_TASK ITEM_: Without changing a single character, write out every record below.

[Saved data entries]
((
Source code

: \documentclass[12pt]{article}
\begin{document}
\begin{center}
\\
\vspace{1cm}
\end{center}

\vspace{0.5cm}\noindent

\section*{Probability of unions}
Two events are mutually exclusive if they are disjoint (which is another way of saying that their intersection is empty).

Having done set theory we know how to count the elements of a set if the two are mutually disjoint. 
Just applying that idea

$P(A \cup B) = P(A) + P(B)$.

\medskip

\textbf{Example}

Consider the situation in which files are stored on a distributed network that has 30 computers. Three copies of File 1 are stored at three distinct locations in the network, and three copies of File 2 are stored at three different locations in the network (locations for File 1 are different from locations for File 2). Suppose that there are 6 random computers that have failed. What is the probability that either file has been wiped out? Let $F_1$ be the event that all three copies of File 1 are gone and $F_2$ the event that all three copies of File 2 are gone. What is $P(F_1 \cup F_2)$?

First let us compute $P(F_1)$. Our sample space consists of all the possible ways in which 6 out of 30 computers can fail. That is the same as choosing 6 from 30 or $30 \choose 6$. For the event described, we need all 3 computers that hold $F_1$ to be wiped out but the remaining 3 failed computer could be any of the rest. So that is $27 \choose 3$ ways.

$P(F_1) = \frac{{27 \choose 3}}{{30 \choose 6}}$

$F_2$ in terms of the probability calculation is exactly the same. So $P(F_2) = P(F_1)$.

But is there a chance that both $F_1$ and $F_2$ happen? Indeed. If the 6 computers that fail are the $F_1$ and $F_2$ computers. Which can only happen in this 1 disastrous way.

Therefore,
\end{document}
))
_RESULT FOR THIS TASK_:
Source code

: \documentclass[12pt]{article}
\begin{document}
\begin{center}
\\
\vspace{1cm}
\end{center}

\vspace{0.5cm}\noindent

\section*{Probability of unions}
Two events are mutually exclusive if they are disjoint (which is another way of saying that their intersection is empty).

Having done set theory we know how to count the elements of a set if the two are mutually disjoint. 
Just applying that idea

$P(A \cup B) = P(A) + P(B)$.

\medskip

\textbf{Example}

Consider the situation in which files are stored on a distributed network that has 30 computers. Three copies of File 1 are stored at three distinct locations in the network, and three copies of File 2 are stored at three different locations in the network (locations for File 1 are different from locations for File 2). Suppose that there are 6 random computers that have failed. What is the probability that either file has been wiped out? Let $F_1$ be the event that all three copies of File 1 are gone and $F_2$ the event that all three copies of File 2 are gone. What is $P(F_1 \cup F_2)$?

First let us compute $P(F_1)$. Our sample space consists of all the possible ways in which 6 out of 30 computers can fail. That is the same as choosing 6 from 30 or $30 \choose 6$. For the event described, we need all 3 computers that hold $F_1$ to be wiped out but the remaining 3 failed computer could be any of the rest. So that is $27 \choose 3$ ways.

$P(F_1) = \frac{{27 \choose 3}}{{30 \choose 6}}$

$F_2$ in terms of the probability calculation is exactly the same. So $P(F_2) = P(F_1)$.

But is there a chance that both $F_1$ and $F_2$ happen? Indeed. If the 6 computers that fail are the $F_1$ and $F_2$ computers. Which can only happen in this 1 disastrous way.

Therefore,
\end{document}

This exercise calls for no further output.